Let’s check if $B>\frac{1}{2}A+\frac{1}{2}B$. For a given $q$ sufficiently close to 1 (away from ¹⁄₂, at least), the integral of the integral of the quantile for $\frac{1}{2}A+\frac{1}{2}B$ will be much further into the series terms of $B$ than the integral of the quantile $B$, because $\frac{1}{2}A+\frac{1}{2}B$ has to cram the probabilities of $B$ into half as much space. Because the expected value of the terms grow exponentially, halving the probabilities is outweighed by summing the series at a faster rate (with respect to the probabilities). In other words, the quantile integral of $\frac{1}{2}A+\frac{1}{2}B$diverges to infinity faster than $B$’s.

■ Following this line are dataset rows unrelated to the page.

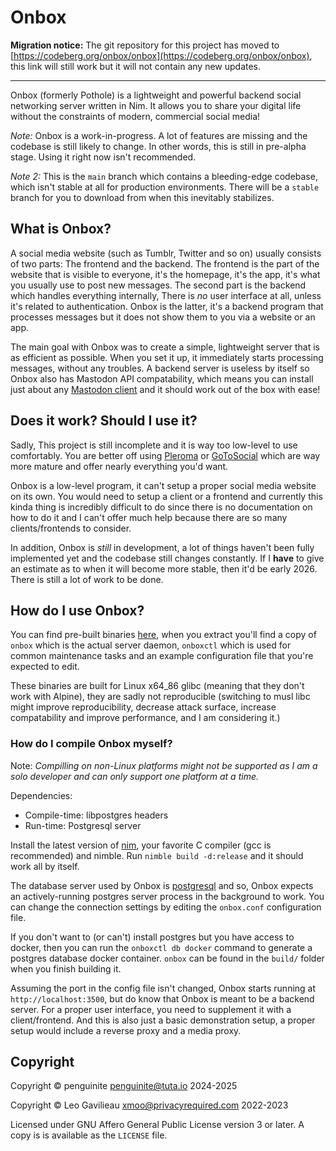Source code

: # Onbox

**Migration notice:** The git repository for this project has moved to [https://codeberg.org/onbox/onbox](https://codeberg.org/onbox/onbox), this link will still work but it will not contain any new updates.

---

Onbox (formerly Pothole) is a lightweight and powerful backend social networking server written in Nim. It allows you to share your digital life without the constraints of modern, commercial social media!

*Note:* Onbox is a work-in-progress. A lot of features are missing and the codebase is still likely to change. In other words, this is still in pre-alpha stage. Using it right now isn't recommended.

*Note 2:* This is the `main` branch which contains a bleeding-edge codebase, which isn't stable at all for production environments. There will be a `stable` branch for you to download from when this inevitably stabilizes.

## What is Onbox?

A social media website (such as Tumblr, Twitter and so on) usually consists of two parts: The frontend and the backend. The frontend is the part of the website that is visible to everyone, it's the homepage, it's the app, it's what you usually use to post new messages. The second part is the backend which handles everything internally, There is *no* user interface at all, unless it's related to authentication. Onbox is the latter, it's a backend program that processes messages but it does not show them to you via a website or an app.

The main goal with Onbox was to create a simple, lightweight server that is as efficient as possible. When you set it up, it immediately starts processing messages, without any troubles. A backend server is useless by itself so Onbox also has Mastodon API compatability, which means you can install just about any [Mastodon client](https://joinmastodon.org/apps) and it should work out of the box with ease!

## Does it work? Should I use it?

Sadly, This project is still incomplete and it is way too low-level to use comfortably. You are better off using [Pleroma](https://pleroma.social/) or [GoToSocial](https://gotosocial.org/) which are way more mature and offer nearly everything you'd want.

Onbox is a low-level program, it can't setup a proper social media website on its own. You would need to setup a client or a frontend and currently this kinda thing is incredibly difficult to do since there is no documentation on how to do it and I can't offer much help because there are so many clients/frontends to consider.

In addition, Onbox is *still* in development, a lot of things haven't been fully implemented yet and the codebase still changes constantly. If I **have** to give an estimate as to when it will become more stable, then it'd be early 2026. There is still a lot of work to be done.

## How do I use Onbox?

You can find pre-built binaries [here](https://ftp.penguinite.dev/rosecli/), when you extract you'll find a copy of `onbox` which is the actual server daemon, `onboxctl` which is used for common maintenance tasks and an example configuration file that you're expected to edit.

These binaries are built for Linux x64_86 glibc (meaning that they don't work with Alpine), they are sadly not reproducible (switching to musl libc might improve reproducibility, decrease attack surface, increase compatability and improve performance, and I am considering it.) 

### How do I compile Onbox myself?

Note: *Compilling on non-Linux platforms might not be supported as I am a solo developer and can only support one platform at a time.*

Dependencies:
- Compile-time: libpostgres headers
- Run-time: Postgresql server

Install the latest version of [nim](https://nim-lang.org/), your favorite C compiler (gcc is recommended) and nimble. Run `nimble build -d:release` and it should work all by itself.

The database server used by Onbox is [postgresql](https://www.postgresql.org/) and so, Onbox expects an actively-running postgres server process in the background to work. You can change the connection settings by editing the `onbox.conf` configuration file.

If you don't want to (or can't) install postgres but you have access to docker, then you can run the `onboxctl db docker` command to generate a postgres database docker container. `onbox` can be found in the `build/` folder when you finish building it.

Assuming the port in the config file isn't changed, Onbox starts running at `http://localhost:3500`, but do know that Onbox is meant to be a backend server. For a proper user interface, you need to supplement it with a client/frontend. And this is also just a basic demonstration setup, a proper setup would include a reverse proxy and a media proxy.

## Copyright

Copyright © penguinite <penguinite@tuta.io> 2024-2025

Copyright © Leo Gavilieau <xmoo@privacyrequired.com> 2022-2023

Licensed under GNU Affero General Public License version 3 or later. A copy is is available as the `LICENSE` file.
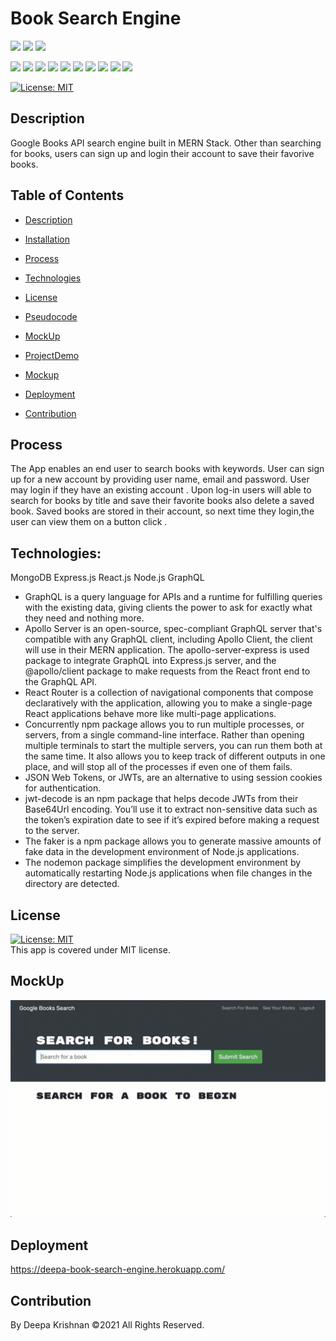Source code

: # Book Search Engine 
 <p align="left">
    <img src="https://img.shields.io/github/repo-size/deeparkrish/book-search-engine" />
    <img src="https://img.shields.io/github/issues/deeparkrish/book-search-engine" />
    <img src="https://img.shields.io/github/last-commit/deeparkrish/book-search-engine" >       
  </p>
  <p align="left"> 
     <img src="https://img.shields.io/github/languages/top/deeparkrish/book-search-engine"/>
    <img src="https://img.shields.io/badge/React.js-blue"  />
    <img src="https://img.shields.io/badge/-Node.js-green" />
    <img src="https://img.shields.io/badge/-Express-red" >
    <img src="https://img.shields.io/badge/-JWT-orange"/>
    <img src="https://img.shields.io/badge/-Concurrently-lightgreen"/>
    <img src="https://img.shields.io/badge/-Mongoose -pink"/>
    <img src="https://img.shields.io/badge/-ApolloServer-yellow"/>
     <img src="https://img.shields.io/badge/-jwtdecode-lightblue"/>
     <img src="https://img.shields.io/badge/-Graphql-purple"/>
</p>
   
   [![License: MIT](https://img.shields.io/badge/License-MIT-yellow.svg)](https://opensource.org/licenses/MIT)<br />


##  Description
Google Books API search engine built in MERN Stack. Other than searching for books, users can sign up and login their account to save their favorive books.

## Table of Contents 
  * [Description](#description)
  * [Installation](#installation)
  * [Process](#process)
  * [Technologies](#technologies)
  * [License](#license)

  * [Pseudocode](#pseudocode)
  * [MockUp](#mockup)
  * [ProjectDemo](#projectdemo)
  * [Mockup](#mockup)
  * [Deployment](#deployment)
  * [Contribution](#contribution)
  

##  Process
The App enables an end user to search books with keywords.
User can sign up for a new account by providing user name, email and password.
User may login if they have an existing account .
Upon log-in users will  able to search for books by title and  save their favorite books also delete a saved book.
Saved books are stored in their account, so next time they login,the user can view them on a button click .

##  Technologies:
MongoDB Express.js React.js  Node.js GraphQL 
 * GraphQL is a query language for APIs and a runtime for fulfilling queries with the existing data, giving clients the power to ask for exactly what they need    and nothing more. 
 * Apollo Server is an open-source, spec-compliant GraphQL server that's compatible with any GraphQL client, including Apollo Client, the client will use in      their MERN application. The apollo-server-express  is used package to integrate GraphQL into Express.js server, and the @apollo/client package to make requests from the React front end to the GraphQL API.
 * React Router is a collection of navigational components that compose declaratively with the application, allowing you to make a single-page React applications behave more like multi-page applications. 
 * Concurrently npm package allows you to run multiple processes, or servers, from a single command-line interface. Rather than opening multiple terminals to start the multiple servers, you can run them both at the same time. It also allows you to keep track of different outputs in one place, and will stop all of the processes if even one of them fails.
 * JSON Web Tokens, or JWTs, are an alternative to using session cookies for authentication. 
 * jwt-decode is an npm package that helps decode JWTs from their Base64Url encoding. You’ll use it to extract non-sensitive data such as the token’s expiration date to see if it’s expired before making a request to the server.
 * The faker is a npm package allows you to generate massive amounts of fake data in the development environment of  Node.js applications.
 * The nodemon package simplifies the development environment by automatically restarting Node.js applications when file changes in the directory are detected.

## License 
  [![License: MIT](https://img.shields.io/badge/License-MIT-yellow.svg)](https://opensource.org/licenses/MIT)<br />
  This app is covered under MIT license.

## MockUp
   ![MyDemo](https://github.com/Deeparkrish/book-search-engine/blob/main/src/images/demo.gif) 

 
## Deployment 
   https://deepa-book-search-engine.herokuapp.com/

## Contribution 
By Deepa Krishnan ©2021 All Rights Reserved.
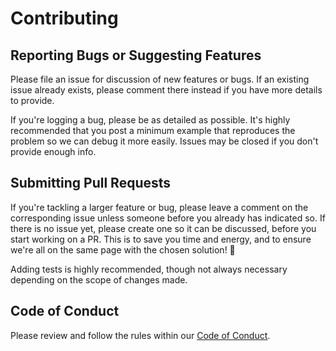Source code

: # Contributing





## Reporting Bugs or Suggesting Features

Please file an issue for discussion of new features or bugs. If an existing issue already exists, please comment there instead if you have more details to provide.

If you're logging a bug, please be as detailed as possible. It's highly recommended that you post a minimum example that reproduces the problem so we can debug it more easily. Issues may be closed if you don't provide enough info.





## Submitting Pull Requests

If you're tackling a larger feature or bug, please leave a comment on the corresponding issue unless someone before you already has indicated so. If there is no issue yet, please create one so it can be discussed, before you start working on a PR. This is to save you time and energy, and to ensure we're all on the same page with the chosen solution! 🙂

Adding tests is highly recommended, though not always necessary depending on the scope of changes made.





## Code of Conduct

Please review and follow the rules within our [Code of Conduct](CODE_OF_CONDUCT.md).
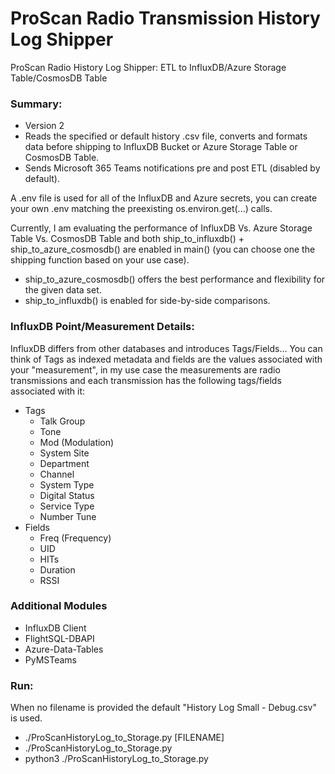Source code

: # ProScan Radio Transmission History Log Shipper #

ProScan Radio History Log Shipper: ETL to InfluxDB/Azure Storage Table/CosmosDB Table

### Summary: ###

* Version 2
* Reads the specified or default history .csv file, converts and formats data before shipping to InfluxDB Bucket or Azure Storage Table or CosmosDB Table.
* Sends Microsoft 365 Teams notifications pre and post ETL (disabled by default).

A .env file is used for all of the InfluxDB and Azure secrets, you can create your own .env matching the preexisting
os.environ.get(...) calls.

Currently, I am evaluating the performance of InfluxDB Vs. Azure Storage Table Vs. CosmosDB Table and both ship_to_influxdb() + ship_to_azure_cosmosdb() are enabled in main() (you can choose one the shipping function based on your use case).

* ship_to_azure_cosmosdb() offers the best performance and flexibility for the given data set.
* ship_to_influxdb() is enabled for side-by-side comparisons.

### InfluxDB Point/Measurement Details: ###

InfluxDB differs from other databases and introduces Tags/Fields... You can think of Tags as indexed metadata and
fields are the values associated with your "measurement", in my use case the measurements are radio transmissions and
each transmission has the following tags/fields associated with it:

* Tags
    * Talk Group
    * Tone
    * Mod (Modulation)
    * System Site
    * Department
    * Channel
    * System Type
    * Digital Status
    * Service Type
    * Number Tune
* Fields
    * Freq (Frequency)
    * UID
    * HITs
    * Duration
    * RSSI

### Additional Modules ###

* InfluxDB Client
* FlightSQL-DBAPI
* Azure-Data-Tables
* PyMSTeams

### Run: ###

When no filename is provided the default "History Log Small - Debug.csv" is used.

* ./ProScanHistoryLog_to_Storage.py [FILENAME]
* ./ProScanHistoryLog_to_Storage.py
* python3 ./ProScanHistoryLog_to_Storage.py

So, I think it’s actually the case that $B<\frac{1}{2}A+\frac{1}{2}B$, which seems very bad, bad enough to reject this approach.

(I think the order I defined here will be better behaved.)

Which equality (not preference equivalence) of measures are you talking about for Homogenous Mixtures?

The order doesn’t satisfy Homogenous Mixtures, but maybe it also doesn’t satisfy Intermediate Mixtures. For Homogenous Mixtures, using lotteries over actual utilities, i.e. the payoff/​outcome is its utility, for $i=0,1,2,\dots$,

1. $X=0$

2. $A_i=\frac{1}{2}{\delta }_{2^i}+\frac{1}{2}{\delta }_{-2^i}=2^i\text{or}-2^i,$ each with probability ¹⁄₂. This is equivalent to $X=0$ since we’re ranking based on expected utility when both lotteries are bounded.

3. $p_i=\frac{1}{2^{i+1}}$

It doesn’t order ${\sum }_{i=1}^{\infty }{p}_i{A}_i$ vs $X$, because fixing $q$ and taking $p\to 0$, the integral for ${\sum }_i{p}_i{A}_i\ge 0$ diverges to $-\infty$, and the integral for $0\ge {\sum }_i{p}_i{A}_i$ diverges to $-\infty$. Note that

${\sum }_{i=1}^{\infty }{p}_i{A}_i=\frac{1}{2}{A}_{+}+\frac{1}{2}{A}_{-}$, where

$A_{+}={\sum }_{i=0}^{\infty }\frac{1}{2^{i+1}}{\delta }_{2^i},A_{-}={\sum }_{i=0}^{\infty }\frac{1}{2^{i+1}}{\delta }_{-2^i}$,

so a mixture of two lotteries, one diverging to $+\infty$, and the other diverging to $-\infty$.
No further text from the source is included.